# Stick It Anchor Pins



## Kick Some Bass (Apr 29, 2010)

Just reading the latest Panhandle Magazine and saw an ad for Stick It Anchor Pins. Has anyone used them? If so, any comments? I see that SOS Marine out of Navarre is listed as a retailer for the product, maybe they can chime in and give us some feedback. Thanks.

KsB


----------



## Sequoiha (Sep 28, 2007)

the stick it pin is just that a pin. I am a dealer for the superstick. come by and take a look at one,, you can also click the link in my signiture to check them out,,,


----------



## Kick Some Bass (Apr 29, 2010)

Is yours an anchor type stick? 

KsB


----------



## 60hertz (Oct 1, 2007)

the Stick-It anchor pins are really, really awesome. Plus, they're about $900 cheaper than a power-pole. A comparable product is the Wang Anchor. Google either for all of the details. A buddy of mine has a 7' Stick-It and it holds his 22' Pathfinder just fine.

The Superstick is more of a push-pole, thingee. It DOES have an sharp anchor point that can be added to it; but, for a stealthy product you really can't go wrong with the Stick-It or Wang Anchor - unless you go power pole.

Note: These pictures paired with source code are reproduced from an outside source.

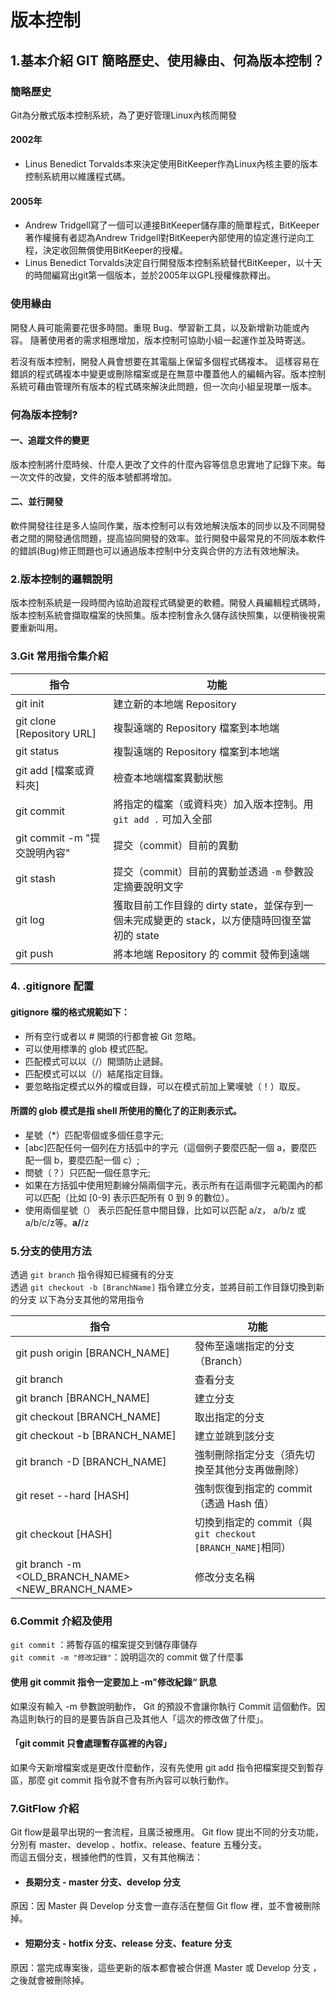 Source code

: # 版本控制

## **1.基本介紹 GIT 簡略歷史、使用緣由、何為版本控制？**

### **簡略歷史**

Git為分散式版本控制系統，為了更好管理Linux內核而開發

#### **2002年**

- Linus Benedict Torvalds本來決定使用BitKeeper作為Linux內核主要的版本控制系統用以維護程式碼。

#### **2005年**

- Andrew Tridgell寫了一個可以連接BitKeeper儲存庫的簡單程式，BitKeeper著作權擁有者認為Andrew Tridgell對BitKeeper內部使用的協定進行逆向工程，決定收回無償使用BitKeeper的授權。
- Linus Benedict Torvalds決定自行開發版本控制系統替代BitKeeper，以十天的時間編寫出git第一個版本，並於2005年以GPL授權條款釋出。

### **使用緣由**

開發人員可能需要花很多時間。重現 Bug、學習新工具，以及新增新功能或內容。 隨著使用者的需求相應增加，版本控制可協助小組一起運作並及時寄送。  

若沒有版本控制，開發人員會想要在其電腦上保留多個程式碼複本。 這樣容易在錯誤的程式碼複本中變更或刪除檔案或是在無意中覆蓋他人的編輯內容。版本控制系統可藉由管理所有版本的程式碼來解決此問題，但一次向小組呈現單一版本。

### **何為版本控制?**

#### **一、追蹤文件的變更**

版本控制將什麼時候、什麼人更改了文件的什麼內容等信息忠實地了記錄下來。每一次文件的改變，文件的版本號都將增加。

#### **二、並行開發**

軟件開發往往是多人協同作業，版本控制可以有效地解決版本的同步以及不同開發者之間的開發通信問題，提高協同開發的效率。並行開發中最常見的不同版本軟件的錯誤(Bug)修正問題也可以通過版本控制中分支與合併的方法有效地解決。

### **2.版本控制的邏輯說明**

版本控制系統是一段時間內協助追蹤程式碼變更的軟體。開發人員編輯程式碼時，版本控制系統會擷取檔案的快照集。版本控制會永久儲存該快照集，以便稍後視需要重新叫用。

### **3.Git 常用指令集介紹**

| 指令 | 功能 |
| ------------ | ------------ |
| git init  | 建立新的本地端 Repository  |
| git clone [Repository URL]  | 複製遠端的 Repository 檔案到本地端  |
| git status  | 複製遠端的 Repository 檔案到本地端  |
| git add [檔案或資料夾]  | 檢查本地端檔案異動狀態  |
| git commit  | 將指定的檔案（或資料夾）加入版本控制。用 `git add .` 可加入全部  |
| git commit -m "提交說明內容"  | 提交（commit）目前的異動  |
| git stash  | 提交（commit）目前的異動並透過 `-m` 參數設定摘要說明文字  |
| git log  | 獲取目前工作目錄的 dirty state，並保存到一個未完成變更的 stack，以方便隨時回復至當初的 state  |
| git push  | 將本地端 Repository 的 commit 發佈到遠端  |

### **4. .gitignore 配置**

#### **gitignore 檔的格式規範如下：**

- 所有空行或者以 # 開頭的行都會被 Git 忽略。
- 可以使用標準的 glob 模式匹配。
- 匹配模式可以以（/）開頭防止遞歸。
- 匹配模式可以以（/）結尾指定目錄。
- 要忽略指定模式以外的檔或目錄，可以在模式前加上驚嘆號（！）取反。

#### **所謂的 glob 模式是指 shell 所使用的簡化了的正則表示式。**

- 星號（*）匹配零個或多個任意字元;
- [abc]匹配任何一個列在方括弧中的字元（這個例子要麼匹配一個 a，要麼匹配一個 b，要麼匹配一個 c）;
- 問號（？）只匹配一個任意字元;
- 如果在方括弧中使用短劃線分隔兩個字元，表示所有在這兩個字元範圍內的都可以匹配（比如 [0-9] 表示匹配所有 0 到 9 的數位）。
- 使用兩個星號（） 表示匹配任意中間目錄，比如可以匹配 a/z， a/b/z 或 a/b/c/z等。**a/**/z

### **5.分支的使用方法**

透過 `git branch` 指令得知已經擁有的分支  
透過 `git checkout -b [BranchName]` 指令建立分支，並將目前工作目錄切換到新的分支
以下為分支其他的常用指令

| 指令 | 功能 |
| ------------ | ------------ |
|git push origin [BRANCH_NAME]|發佈至遠端指定的分支（Branch）|
|git branch|查看分支|
|git branch [BRANCH_NAME]|建立分支|
|git checkout [BRANCH_NAME]|取出指定的分支|
|git checkout -b [BRANCH_NAME]|建立並跳到該分支|
|git branch -D [BRANCH_NAME]|強制刪除指定分支（須先切換至其他分支再做刪除）|
|git reset --hard [HASH]|強制恢復到指定的 commit（透過 Hash 值）|
|git checkout [HASH]|切換到指定的 commit（與`git checkout [BRANCH_NAME]`相同）|
|git branch -m <OLD_BRANCH_NAME> <NEW_BRANCH_NAME>|修改分支名稱|

### **6.Commit 介紹及使用**

`git commit` ：將暫存區的檔案提交到儲存庫儲存  
`git commit -m "修改記錄"`：說明這次的 commit 做了什麼事

#### **使用 git commit 指令一定要加上 -m"修改紀錄“ 訊息**

如果沒有輸入 -m 參數說明動作， Git 的預設不會讓你執行 Commit 這個動作。因為這則執行的目的是要告訴自己及其他人「這次的修改做了什麼」。

#### **「git commit 只會處理暫存區裡的內容」**

如果今天新增檔案或是更改什麼動作，沒有先使用 git add 指令把檔案提交到暫存區，那麼 git commit 指令就不會有所內容可以執行動作。

### **7.GitFlow 介紹**

Git flow是最早出現的一套流程，且廣泛被應用。
Git flow 提出不同的分支功能，分別有 master、develop 、hotfix、release、feature 五種分支。  
而這五個分支，根據他們的性質，又有其他稱法：

- #### **長期分支 - master 分支、develop 分支**

原因：因 Master 與 Develop 分支會一直存活在整個 Git flow 裡，並不會被刪除掉。

- #### **短期分支 - hotfix 分支、release 分支、feature 分支**

原因：當完成專案後，這些更新的版本都會被合併進 Master 或 Develop 分支 ，之後就會被刪除掉。
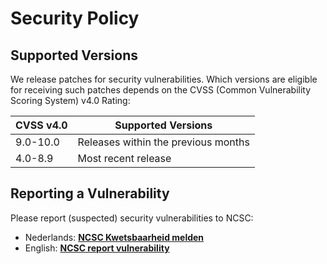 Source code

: # Security Policy

## Supported Versions

We release patches for security vulnerabilities. Which versions are eligible for receiving such patches depends on the
CVSS (Common Vulnerability Scoring System) v4.0 Rating:

| CVSS v4.0 | Supported Versions                        |
| --------- | ----------------------------------------- |
| 9.0-10.0  | Releases within the previous months       |
| 4.0-8.9   | Most recent release                       |

## Reporting a Vulnerability

Please report (suspected) security vulnerabilities to NCSC:

* Nederlands: **[NCSC Kwetsbaarheid melden](https://www.ncsc.nl/contact/kwetsbaarheid-melden)**
* English: **[NCSC report vulnerability](https://english.ncsc.nl/contact/reporting-a-vulnerability-cvd)**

Of course, if you're REALLY cheap just cut a 45 degree angle in one end of a 6' - 7' piece of PVC pipe. and put a "T" on the other end and put a piece of rope through it. That's what I did and it works great in the soft muddy bottoms in the rivers, but it sucks on a grass bottom like in the sound.


----------



## Kick Some Bass (Apr 29, 2010)

60Htz,

Thanks for the info--just what I was looking for. I went to the Wang site and saw great ideas to possibly create my own before spending too much cash. 

KsB


----------



## Spectre Gunner (Sep 6, 2010)

I made one out of 3/4 inch PVC and it works great. Just put a tee and two caps on one end for a handle.


----------